2026-05-17HexSaga

How AI API Billing Works

A practical explanation of AI API usage billing, including input tokens, output tokens, model prices, relay multipliers, cache discounts, minimum charges, and batch-job estimates.

How AI API Billing Works

Using an AI API is different from paying for a web subscription. A subscription usually buys a product experience for a month. An API is closer to a meter: each request has input, output, a model, possible cache behavior, and a final usage record.

If tokens are still unclear, start with What Is an AI Token? A Practical Guide.
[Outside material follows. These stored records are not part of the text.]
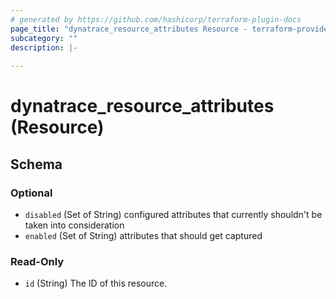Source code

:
 ```yaml
---
# generated by https://github.com/hashicorp/terraform-plugin-docs
page_title: "dynatrace_resource_attributes Resource - terraform-provider-dynatrace"
subcategory: ""
description: |-
  
---
```


# dynatrace_resource_attributes (Resource)





<!-- schema generated by tfplugindocs -->
## Schema

### Optional

- `disabled` (Set of String) configured attributes that currently shouldn't be taken into consideration
- `enabled` (Set of String) attributes that should get captured

### Read-Only

- `id` (String) The ID of this resource.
This article focuses on the billing side: how API usage turns into cost, and why the balance deduction you see may not match a quick mental estimate.

The short version is that API billing usually has several layers:

LayerWhat you may seeWhat affects cost
Model usageInput tokens, output tokensHow much context you send and how much the model generates
Model pricePrice per 1 million tokensDifferent models and token types have different prices
Platform rulesCache, minimum charge, roundingThe posted formula may not be the whole ledger
Relay conversionBalance, exchange rate, multiplierA relay station converts model usage into its own balance system

All prices in this article are hypothetical. They explain the calculation method only. They are not live prices for any model or provider.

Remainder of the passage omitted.